Even very experienced coaches and mentors admit to worrying that sometimes they are not taking the conversation deep enough, or giving enough challenge to the coachee or mentee. They feel held back by the concern that they may open up the emotional floodgates on an issue that requires professional therapeutic intervention.
The resulting “timid” conversation can be unhelpful to the client and to the coach/mentor. It stems in large part from a misunderstanding about boundaries. It’s clear that coaches and mentors should not attempt to be amateur psychotherapists and, even when they do have appropriate counselling or therapy skills, they must consider whether they are the appropriate person to deal with this particular issue for this person. In my work as a coach supervisor, I estimate that coaches, who have these skills, still refer the client on to a specialist colleague 60% or more of the time.
Coaches and mentors also have to be careful not to become intrusive into the client’s private life and internal world. There is a balance between helping them to understand themselves, in the context of the situation they bring to the conversation, and digging randomly into their family relationships, for example. The principle of relevance is core here.
However, it is equally not ethical for the coach or mentor to collude with the client in avoiding emotion-laden issues that may be affecting their ability to achieve their goals in life or work. In many cases, the coachee or mentee may delay or never get around to counselling or therapy, without the help of an empathetic, skilled listener, who provides a safe space, where they can give expression to these powerful issues and feelings.
Rather, the coach/mentor should be aware of emotional upwellings and create the space for the client to let these into the open, should they wish to do so. The tougher the coaching questions, the more likely this is to happen. When, many years ago, I took to my own supervisor the observation that most of my clients cried during my coaching sessions, the response was “Now you are getting into sufficient depth”. Sometimes, we may give gentle encouragement – for example: “I sense that there is something you have been wanting to say to yourself for a long time. Is this a good time to do so?”
Once they do open out, it’s important for the coach/mentor to have a strategy for managing the situation. This strategy can be very simple: listen and say very little (body posture and attention say all that is needed); help them decide what they want to do with what they have revealed to you. Key questions here include:
- Are you telling me this, because you feel you are now ready to deal with this issue?
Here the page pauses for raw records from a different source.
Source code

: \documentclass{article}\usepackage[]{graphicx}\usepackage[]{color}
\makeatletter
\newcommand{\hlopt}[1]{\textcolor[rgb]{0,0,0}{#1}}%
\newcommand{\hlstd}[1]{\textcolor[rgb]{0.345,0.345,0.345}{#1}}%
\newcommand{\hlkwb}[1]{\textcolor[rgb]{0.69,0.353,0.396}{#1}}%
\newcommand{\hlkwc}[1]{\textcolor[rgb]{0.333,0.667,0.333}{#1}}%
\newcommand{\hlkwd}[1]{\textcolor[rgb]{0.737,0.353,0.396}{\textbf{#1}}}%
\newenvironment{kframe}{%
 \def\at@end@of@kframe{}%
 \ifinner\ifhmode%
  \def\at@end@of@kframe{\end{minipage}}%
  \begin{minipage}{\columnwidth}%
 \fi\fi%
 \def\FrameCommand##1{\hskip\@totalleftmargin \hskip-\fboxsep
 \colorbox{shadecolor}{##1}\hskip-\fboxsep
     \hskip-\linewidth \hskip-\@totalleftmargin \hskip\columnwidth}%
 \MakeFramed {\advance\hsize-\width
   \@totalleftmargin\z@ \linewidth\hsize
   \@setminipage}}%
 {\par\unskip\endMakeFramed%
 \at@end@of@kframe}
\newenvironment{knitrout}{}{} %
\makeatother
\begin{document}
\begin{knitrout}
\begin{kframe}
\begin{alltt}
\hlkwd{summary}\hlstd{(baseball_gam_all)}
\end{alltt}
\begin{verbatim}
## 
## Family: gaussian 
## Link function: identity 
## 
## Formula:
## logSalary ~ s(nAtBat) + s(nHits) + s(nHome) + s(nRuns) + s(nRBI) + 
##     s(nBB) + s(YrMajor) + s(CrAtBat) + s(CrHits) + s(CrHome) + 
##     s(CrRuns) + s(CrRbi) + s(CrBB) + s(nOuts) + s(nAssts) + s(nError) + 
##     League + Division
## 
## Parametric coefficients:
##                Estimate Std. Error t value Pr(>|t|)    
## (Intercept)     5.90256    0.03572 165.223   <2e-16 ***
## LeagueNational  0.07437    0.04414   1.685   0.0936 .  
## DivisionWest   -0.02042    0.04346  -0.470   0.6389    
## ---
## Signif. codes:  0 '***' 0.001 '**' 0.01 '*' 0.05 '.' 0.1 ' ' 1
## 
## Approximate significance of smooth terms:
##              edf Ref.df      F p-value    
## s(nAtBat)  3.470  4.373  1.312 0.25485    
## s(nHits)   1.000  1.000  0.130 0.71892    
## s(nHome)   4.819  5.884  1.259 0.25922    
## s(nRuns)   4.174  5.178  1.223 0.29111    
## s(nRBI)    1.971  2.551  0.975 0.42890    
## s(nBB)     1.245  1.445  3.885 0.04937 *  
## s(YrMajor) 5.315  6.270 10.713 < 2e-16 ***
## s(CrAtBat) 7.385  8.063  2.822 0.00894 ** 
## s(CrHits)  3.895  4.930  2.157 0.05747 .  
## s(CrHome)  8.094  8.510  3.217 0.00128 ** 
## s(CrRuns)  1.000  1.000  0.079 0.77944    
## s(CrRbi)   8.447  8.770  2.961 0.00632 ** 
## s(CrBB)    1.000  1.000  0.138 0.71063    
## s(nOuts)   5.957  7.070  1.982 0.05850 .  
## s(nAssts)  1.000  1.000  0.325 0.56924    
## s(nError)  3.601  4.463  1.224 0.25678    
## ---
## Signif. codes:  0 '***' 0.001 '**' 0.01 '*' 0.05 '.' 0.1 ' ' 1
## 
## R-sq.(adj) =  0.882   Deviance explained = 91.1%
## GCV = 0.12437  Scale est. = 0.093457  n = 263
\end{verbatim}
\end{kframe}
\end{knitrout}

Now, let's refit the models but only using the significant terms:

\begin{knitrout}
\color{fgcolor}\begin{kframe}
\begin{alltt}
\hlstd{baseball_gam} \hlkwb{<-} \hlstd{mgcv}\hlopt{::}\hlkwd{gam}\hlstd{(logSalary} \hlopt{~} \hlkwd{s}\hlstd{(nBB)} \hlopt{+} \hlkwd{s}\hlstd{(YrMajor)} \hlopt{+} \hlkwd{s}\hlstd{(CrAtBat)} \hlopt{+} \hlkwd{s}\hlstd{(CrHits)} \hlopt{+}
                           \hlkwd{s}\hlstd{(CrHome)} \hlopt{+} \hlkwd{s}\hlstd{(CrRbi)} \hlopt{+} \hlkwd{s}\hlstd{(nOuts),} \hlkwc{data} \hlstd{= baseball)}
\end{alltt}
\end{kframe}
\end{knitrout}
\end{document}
- What kind of help would you like?
Very often, the client already knows what they have to do to resolve the issue and speaking it aloud gives them the focus to manage it themselves. All they need from the coach or mentor is some input relating to tactics, or being a sounding board. At other times, it is clear that the issue relates to deeper, perhaps traumatic and more complex issues, which are outside the boundaries of coaching or mentoring. Here the coach/mentor helps them to find suitable therapeutic help.
In summary, the point, at which the coach or mentor should apply boundary principles most strongly is not to prevent the client from straying into deep, emotional issues, but when they have done so. Transformational change can often only happen when our tough questions cause the client to confront aspects of themselves that they have been avoiding. Great coaches and mentors support their clients through that painful process. Where therapy is needed, they do not through open the lid of Pandora’s box – rather they allow the client to peer into it and decide what to do about what they see within.